Attendees from previous years assert that they were then brought to an adjacent section of the college where they were coerced into consuming large quantities of alcohol while senior members of the society brandished canes and bamboo sticks. In 2018, one participant says that they were lined up in the rain and told to drink cans before placing the empty cans on their heads to prove they'd finished them.
Current and former members of the society, that anonymously spoke to The University Times, say that it is after this period of drinking has concluded that some of the novices will be whipped. On a number of occasions it has seen the beginning of a race, which is supposed to take place through the streets of Dublin and the college, which involves some members having to strip to their underwear. Senior members of the society have, on certain years, apparently accompanied the runners and whipped them with bamboo and canes.
The duress experienced by students as a result of these rituals has been so severe on a number of years that members of the club say that it has caused numerous members over the years to leave.
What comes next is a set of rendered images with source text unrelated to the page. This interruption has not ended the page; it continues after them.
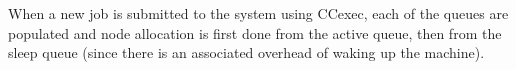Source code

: When a new job is submitted to the system using CCexec, each of the queues are populated and node allocation is first done from the active queue, then from the sleep queue (since there is an associated overhead of waking up the machine). 





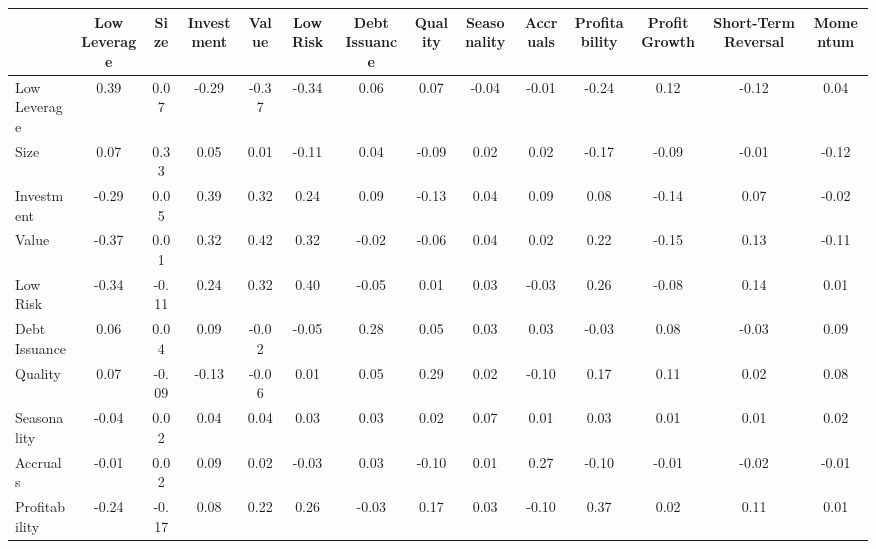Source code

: \begin{tabular}{lccccccccccccc}
\toprule
{} &  Low Leverage &  Size &  Investment &  Value &  Low Risk &  Debt Issuance &  Quality &  Seasonality &  Accruals &  Profitability &  Profit Growth &  Short-Term Reversal &  Momentum \\
\midrule
Low Leverage        &          0.39 &  0.07 &       -0.29 &  -0.37 &     -0.34 &           0.06 &     0.07 &        -0.04 &     -0.01 &          -0.24 &           0.12 &                -0.12 &      0.04 \\
Size                &          0.07 &  0.33 &        0.05 &   0.01 &     -0.11 &           0.04 &    -0.09 &         0.02 &      0.02 &          -0.17 &          -0.09 &                -0.01 &     -0.12 \\
Investment          &         -0.29 &  0.05 &        0.39 &   0.32 &      0.24 &           0.09 &    -0.13 &         0.04 &      0.09 &           0.08 &          -0.14 &                 0.07 &     -0.02 \\
Value               &         -0.37 &  0.01 &        0.32 &   0.42 &      0.32 &          -0.02 &    -0.06 &         0.04 &      0.02 &           0.22 &          -0.15 &                 0.13 &     -0.11 \\
Low Risk            &         -0.34 & -0.11 &        0.24 &   0.32 &      0.40 &          -0.05 &     0.01 &         0.03 &     -0.03 &           0.26 &          -0.08 &                 0.14 &      0.01 \\
Debt Issuance       &          0.06 &  0.04 &        0.09 &  -0.02 &     -0.05 &           0.28 &     0.05 &         0.03 &      0.03 &          -0.03 &           0.08 &                -0.03 &      0.09 \\
Quality             &          0.07 & -0.09 &       -0.13 &  -0.06 &      0.01 &           0.05 &     0.29 &         0.02 &     -0.10 &           0.17 &           0.11 &                 0.02 &      0.08 \\
Seasonality         &         -0.04 &  0.02 &        0.04 &   0.04 &      0.03 &           0.03 &     0.02 &         0.07 &      0.01 &           0.03 &           0.01 &                 0.01 &      0.02 \\
Accruals            &         -0.01 &  0.02 &        0.09 &   0.02 &     -0.03 &           0.03 &    -0.10 &         0.01 &      0.27 &          -0.10 &          -0.01 &                -0.02 &     -0.01 \\
Profitability       &         -0.24 & -0.17 &        0.08 &   0.22 &      0.26 &          -0.03 &     0.17 &         0.03 &     -0.10 &           0.37 &           0.02 &                 0.11 &      0.01 \\

\end{tabular}
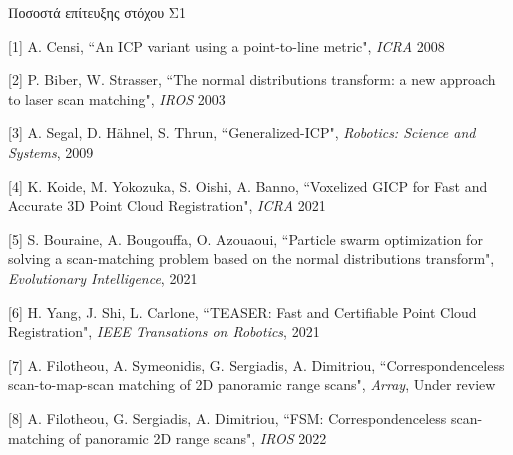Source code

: \begin{frame}{Ποσοστά επίτευξης στόχου Σ1}

  \vspace{0.5cm}
  \begin{figure}\centering
    
  \end{figure}

  \vspace{-1cm}

  \placebottom
  \tiny
  [1] A. Censi, ``An ICP variant using a point-to-line metric", \textit{ICRA} 2008

  [2] P. Biber, W. Strasser, ``The normal distributions transform: a new approach to laser scan matching", \textit{IROS} 2003

  [3] A. Segal, D. Hähnel, S. Thrun, ``Generalized-ICP", \textit{Robotics: Science and Systems}, 2009

  [4] K. Koide, M. Yokozuka, S. Oishi, A. Banno, ``Voxelized GICP for Fast and Accurate 3D Point Cloud Registration", \textit{ICRA} 2021

  [5] S. Bouraine, A. Bougouffa, O. Azouaoui, ``Particle swarm optimization for solving a scan-matching problem based on the normal distributions transform", \textit{Evolutionary Intelligence}, 2021

  [6] H. Yang, J. Shi, L. Carlone, ``TEASER: Fast and Certifiable Point Cloud Registration", \textit{IEEE Transations on Robotics}, 2021

  [7] A. Filotheou, A. Symeonidis, G. Sergiadis, A. Dimitriou, ``Correspondenceless scan-to-map-scan matching of 2D panoramic range scans", \textit{Array}, Under review

  [8] A. Filotheou, G. Sergiadis,  A. Dimitriou, ``FSM: Correspondenceless scan-matching of panoramic 2D range scans", \textit{IROS} 2022

\end{frame}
Following these events, the students will typically then proceed to a house or apartment, occupied by someone associated with the club or rented specifically for the evening. In 2017 for example attendees were told by email that they should bring 'one toilet roll, a packet of biscuits and a leap card with a minimum of 7 euro on it' - as if it were the opening sequence to a particularly drab episode of Kenan & Kel. Though the toilet roll and biscuits were apparently simply to be given to senior members of the society, and not even for the purposes of being used on the evening, the Leap Card was necessary to ferry the students to the next location for the evening where further drinking would take place.
Though the events of each night, and the initiation rituals involved differed from year to year, it seems a constant that this section of the evening involves heavy drinking. Former and current members reported to the Trinity newspaper that, on some years, some students have had bottles of sherry taped to their hands which would only be removed when they had finished the contents. One former member said that by that point in the evening you don't really have a choice in participating or not as "there was lots of peer pressure.
Attendees are implored to keep the events of the night a secret and not to divulge any information regarding it, or share any photos or videos on social media. Indeed, attendees are asked to sign a contract pledging secrecy at the outset of the night. An email obtained by The University Times sent around to members following 2017's Christmas Commons implores those who attended to keep the evening's events secret.
However, the current captain of the boat club, William Doyle denied these allegations in a statement to The University Times. He said that novices were not coerced into stripping, being whipped or consuming unsafe quantities of alcohol. This came despite the fact that The University Times informed him that it had obtained group chats concerning 2018's event which showed evidence that attendees were whipped, not to mention the fact that a photograph from the event, taken on the steps of the dining hall, shows senior members posing with bamboo canes and sticks.
Mr. Doyle however claimed that 'any indication that any of these things happened at this year's Christmas Commons Dinner is false'.
He went on to say that "We are very pleased to part-take [sic] in the festive celebrations at the Dining Hall so excellently prepared by the TCD catering staff. It never fails to fuel our annual Yuletide Michaelmas races, so enthusiastically enjoyed by our oarspeople".
The college has said that it will be investigating these allegations however and has asked for anybody with information regarding these events to come forward and that all information provided will be treated in absolute confidence.